'''

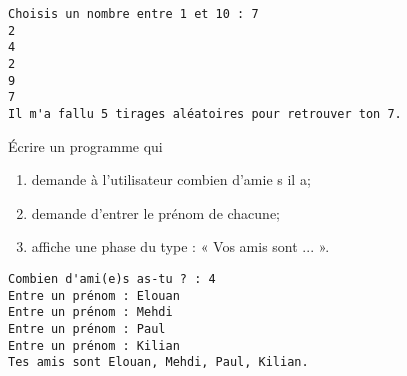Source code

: \documentclass[a4paper,10pt,french]{article}
\begin{document}
\begin{exemple}[ ]
\begin{verbatim}
Choisis un nombre entre 1 et 10 : 7
2
4
2
9
7
Il m'a fallu 5 tirages aléatoires pour retrouver ton 7.
\end{verbatim}	
\end{exemple}

 \newpage
\'Ecrire un programme qui
\begin{enumerate}[--]
	\item 	demande à l'utilisateur combien d'ami\cdot  e \cdot s il a;
	\item 	demande d'entrer le prénom de chacun\cdot e;
	\item 	affiche une phase du type : « Vos amis sont ... ».
\end{enumerate}

\begin{exemple}[ ]
	\begin{verbatim}
Combien d'ami(e)s as-tu ? : 4
Entre un prénom : Elouan
Entre un prénom : Mehdi
Entre un prénom : Paul
Entre un prénom : Kilian
Tes amis sont Elouan, Mehdi, Paul, Kilian.
\end{verbatim}	
\end{exemple}

\end{document}
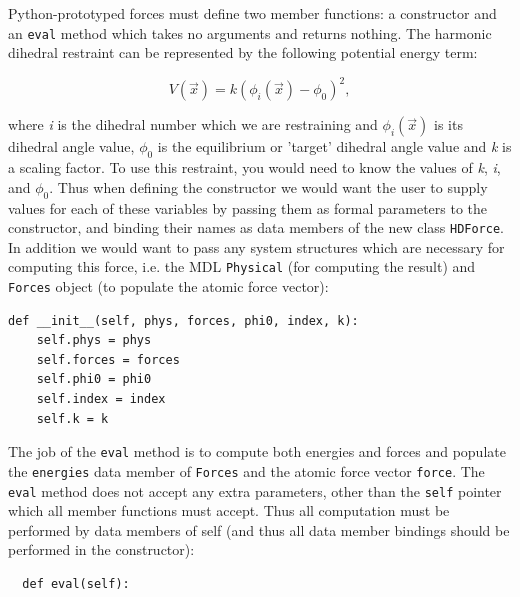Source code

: \documentclass[11pt]{report}
\begin{document}
Python-prototyped forces must define two member functions: a constructor
and an \texttt{eval} method which takes no arguments and returns
nothing.  The harmonic dihedral restraint can be represented by
the following potential energy term:

\begin{equation}
V(\vec x) = k (\phi_{i}(\vec x) - \phi_{0}) ^ {2},
\label{eqn:harmd}
\end{equation}

where {\it i} is the dihedral number which we are restraining and 
\begin{math} \phi_{i}(\vec x) \end{math} is its dihedral angle value,
\begin{math} \phi_{0} \end{math} is the equilibrium or 'target'
dihedral angle value and {\it k} is a scaling factor.  To use this
restraint, you would need to know the values of {\it k}, {\it i}, and
\begin{math} \phi_{0} \end{math}.  Thus when defining the constructor
we would want the user to supply values for each of these variables
by passing them as formal parameters to the constructor, and binding their
names as data members of the new class \texttt{HDForce}.  In addition
we would want to pass any system structures which are necessary for
computing this force, i.e. the MDL \texttt{Physical} (for computing
the result) and \texttt{Forces} object (to populate the atomic force
vector):

\begin{verbatim}
def __init__(self, phys, forces, phi0, index, k):
    self.phys = phys
    self.forces = forces
    self.phi0 = phi0
    self.index = index
    self.k = k
\end{verbatim}

The job of the \texttt{eval} method is to compute both
energies and forces and populate the \texttt{energies} data 
member of \texttt{Forces} and the atomic force vector \texttt{force}.
The \texttt{eval} method does not accept any extra parameters,
other than the \texttt{self} pointer which all member functions
must accept.  Thus all computation must be performed by data
members of self (and thus all data member bindings should be performed
in the constructor):

\begin{verbatim}
  def eval(self):
\end{verbatim}
\end{document}
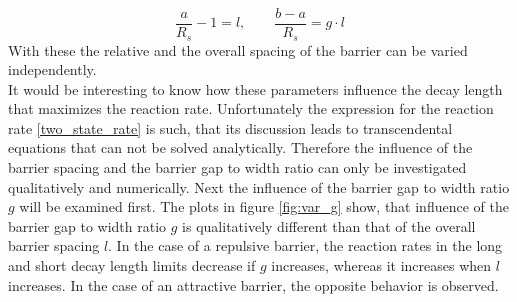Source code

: \begin{equation}
    \frac{a}{R_s} - 1 = l, \qquad \frac{b-a}{R_s} = g \cdot l
    \label{spacing_variables}
\end{equation}
With these the relative and the overall spacing of the barrier can be varied independently. \\
It would be interesting to know how these parameters influence the decay length that maximizes the reaction rate. Unfortunately the expression for the reaction rate \eqref{two_state_rate} is such, that its discussion leads to transcendental equations that can not be solved analytically. Therefore the influence of the barrier spacing and the barrier gap to width ratio can only be investigated qualitatively and numerically. Next the influence of the barrier gap to width ratio $g$ will be examined first. The plots in figure \ref{fig:var_g} show, that influence of the barrier gap to width ratio $g$ is qualitatively different than that of the overall barrier spacing $l$. In the case of a repulsive barrier, the reaction rates in the long and short decay length limits decrease if $g$ increases, whereas it increases when $l$ increases. In the case of an attractive barrier, the opposite behavior is observed. \\
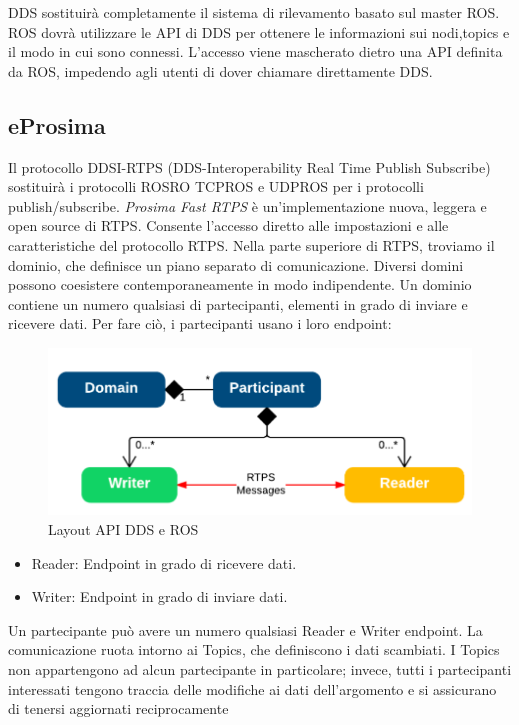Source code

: \documentclass[a4paper]{article}
\begin{document}
DDS sostituirà completamente il sistema di rilevamento basato sul master ROS. ROS dovrà utilizzare le API di DDS per ottenere le informazioni sui nodi,topics e il modo in cui sono connessi. L'accesso viene mascherato dietro una API definita da ROS, impedendo agli utenti di dover chiamare direttamente DDS. 


\subsection{eProsima}
Il protocollo DDSI-RTPS (DDS-Interoperability Real Time Publish Subscribe) sostituirà i protocolli ROSRO TCPROS e UDPROS per i protocolli publish/subscribe.
\textit{Prosima Fast RTPS} è un'implementazione  nuova, leggera e open source di RTPS. Consente l'accesso diretto alle impostazioni e alle caratteristiche del protocollo RTPS.
Nella parte superiore di RTPS, troviamo il dominio, che definisce un piano separato di comunicazione. Diversi domini possono coesistere contemporaneamente in modo indipendente. Un dominio contiene un numero qualsiasi di partecipanti, elementi in grado di inviare e ricevere dati. Per fare ciò, i partecipanti usano i loro endpoint:

\begin{figure}[htbp]
\centering
\includegraphics[scale=0.5]{dds_img1.PNG} 
\caption{Layout API DDS e ROS}
\end{figure}

\begin{itemize}
\item Reader: Endpoint in grado di ricevere dati.

\item Writer: Endpoint in grado di inviare dati.
\end{itemize}

Un partecipante può avere un numero qualsiasi Reader e Writer endpoint.
La comunicazione ruota intorno ai Topics, che definiscono i dati scambiati. I Topics non appartengono ad alcun partecipante in particolare; invece, tutti i partecipanti interessati tengono traccia delle modifiche ai dati dell'argomento e si assicurano di tenersi aggiornati reciprocamente
\end{document}
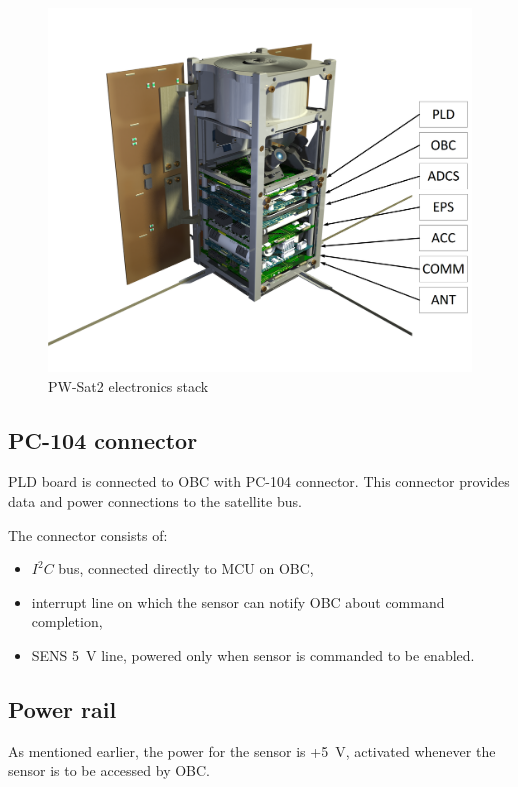         \begin{figure}[H]
            \centering
            \includegraphics[width=0.5\paperwidth]{img/04/PW-Sat2-stack.png}
            \caption{PW-Sat2 electronics stack}
            \label{PW-Sat2_stack}
        \end{figure}

    \subsection{PC-104 connector}
        PLD board is connected to OBC with PC-104 connector. This connector provides data and power connections to the satellite bus.

        The connector consists of:
        \begin{itemize}
            \item $I^2C$ bus, connected directly to MCU on OBC,
            \item interrupt line on which the sensor can notify OBC about command completion,
            \item SENS \SI{5}{\volt} line, powered only when sensor is commanded to be enabled.
        \end{itemize}

    \subsection{Power rail}
        As mentioned earlier, the power for the sensor is +\SI{5}{\volt}, activated whenever the sensor is to be accessed by OBC.

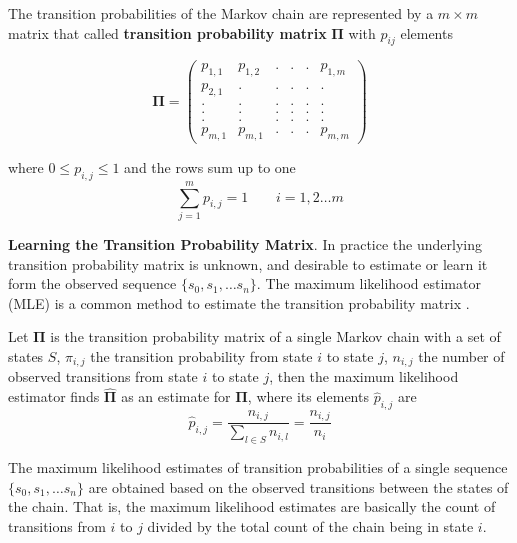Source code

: The transition probabilities of the Markov chain are represented by a $m \times m$ matrix that called \textbf{transition probability matrix} $\boldsymbol{\Pi}$ with $p_{ij}$ elements


\begin{equation}
\label{eq:matrix_example}
\boldsymbol{\Pi} = 
\begin{pmatrix} 
p_{1,1}	   &p_{1,2}  &. 		&. 		& . &  	p_{1,m} \\
p_{2,1}		   &.  & .		& .	    & .	& . \\
. 		   &.  & .		& .	    & .	& . \\
.		   &.  & .		& .		& .	& . \\
.		   &.  & .		& .		& .	& .\\
p_{m,1}	   & p_{m,1}	&.		& .	& .	&p_{m,m}
\end{pmatrix}
\end{equation}

where $0 \leq p_{i,j}\leq 1 $ and the rows sum up to one 
\begin{equation}
\sum_{j=1}^{m} p_{i,j}= 1\ \ \ \ \ \ \ \ \ i=1,2 \ldots m
\end{equation}

\textbf{Learning the Transition Probability Matrix}. In practice the underlying  transition probability matrix is unknown, and desirable to estimate or learn it form the observed sequence $\{s_0, s_1, \ldots s_n\}$. The maximum likelihood estimator (MLE) is a common method to estimate the transition probability matrix \cite{anderson1957statistical}.


\begin{definition}
	Let $\boldsymbol{\Pi}$ is the transition probability matrix of a single Markov chain with a set of states $S$, 
	$\pi_{i,j}$ the transition probability from state $i$ to state $j$,
	$n_{i,j}$ the number of observed transitions from state $i$ to state $j$,
	then the maximum likelihood estimator finds $\boldsymbol{\hat{\Pi}}$ as an estimate for $\boldsymbol{\Pi}$, where its elements $\hat{p}_{i,j}$ are
	\begin{equation}
	\label{eq:pi_estim}
	\hat{p}_{i,j}=\frac{n_{i,j}}{\sum_{l \in S} n_{i,l}}=\frac{n_{i,j}}{n_{i}}
	\end{equation}
	
\end{definition} 


	The maximum likelihood estimates of transition probabilities of a single sequence $\{s_0, s_1, \ldots s_n\}$   are obtained based on the observed transitions between the states of the chain. That is, the maximum likelihood estimates are basically the count of transitions from $i$ to $j$ divided by the total count of the chain being in state $i$.  
	
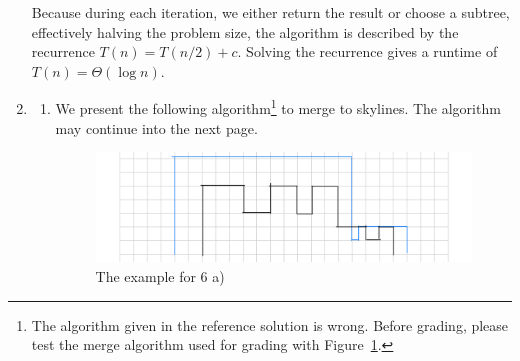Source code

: \documentclass{article}
\begin{document}
\begin{enumerate}
    Because during each iteration, we either return the result or choose a subtree, effectively halving the problem size, the algorithm is described by the recurrence $T(n) = T(n/2) + c$. Solving the recurrence gives a runtime of $T(n) = \Theta(\log n)$.

    \item
    \begin{enumerate}[label=\alph*)]
        \item We present the following algorithm\footnote{The algorithm given in the reference solution is wrong. Before grading, please test the merge algorithm used for grading with Figure~\ref{fig:6a}.} to merge to skylines. The algorithm may continue into the next page.

        \begin{figure}[bt]
            \includegraphics[width=\linewidth]{img/5-6a-example.jpeg}
            \caption{The example for 6 a)}
            \label{fig:6a}
        \end{figure}
        

\end{enumerate}
\end{enumerate}
\end{document}
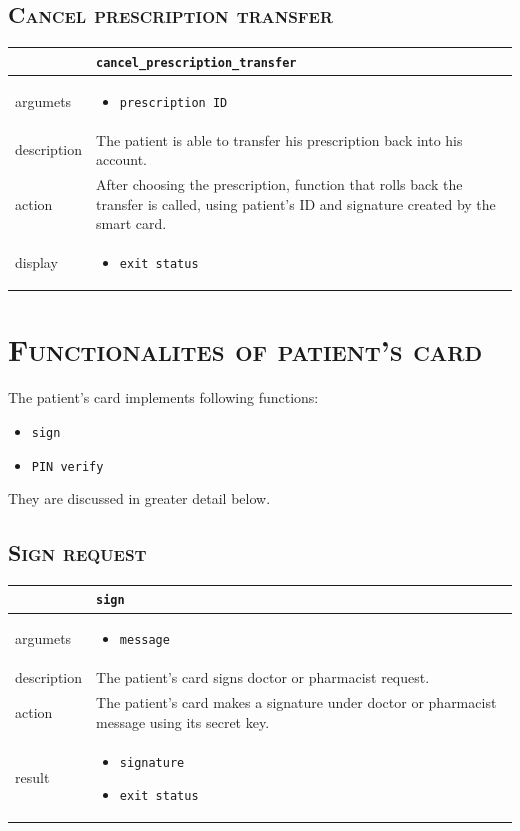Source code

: \documentclass[12pt,titlepage]{article}
\begin{document}
\subsection{\textsc{Cancel prescription transfer}}

\begin{tabularx}{\textwidth}{ |p{2.5cm}|X| }
	\hline
	 &  \texttt{cancel\_prescription\_transfer}\\
\hline	
argumets & 
\begin{itemize}
\item \texttt{prescription ID}
\end{itemize} \\
\hline
description & The patient is able to transfer his prescription back into his account.\\
\hline
action & After choosing the prescription, function that rolls back the transfer is called, using patient's ID and signature created by the smart card.\\
\hline
display &
\begin{itemize}
\item \texttt{exit status}
\end{itemize}\\
\hline
\end{tabularx}


\newpage


\section{\textsc{Functionalites of patient's card}}

The patient's card implements following functions:
\begin{itemize}
\item \texttt{sign}
\item \texttt{PIN verify}
\end{itemize}
They are discussed in greater detail below.

\subsection{\textsc{Sign request}}

\begin{tabularx}{\textwidth}{ |p{2.5cm}|X| }
	\hline
	 &  \texttt{sign}\\
\hline	
argumets & 
\begin{itemize}
\item \texttt{message}
\end{itemize} \\
\hline
description & The patient's card signs doctor or pharmacist request.\\
\hline
action & 
The patient's card makes a signature under doctor or pharmacist message using its secret key.
\\
\hline
result &
\begin{itemize}
\item \texttt{signature}
\item \texttt{exit status}
\end{itemize}\\
\hline
\end{tabularx}
\end{document}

'''

WHAT IS NEEDED
Identify the lines of the entries containing the string "sostituirà". Copy each such line.

RESPONSE AREA
DDS sostituirà completamente il sistema di rilevamento basato sul master ROS. ROS dovrà utilizzare le API di DDS per ottenere le informazioni sui nodi,topics e il modo in cui sono connessi. L'accesso viene mascherato dietro una API definita da ROS, impedendo agli utenti di dover chiamare direttamente DDS. 
Il protocollo DDSI-RTPS (DDS-Interoperability Real Time Publish Subscribe) sostituirà i protocolli ROSRO TCPROS e UDPROS per i protocolli publish/subscribe.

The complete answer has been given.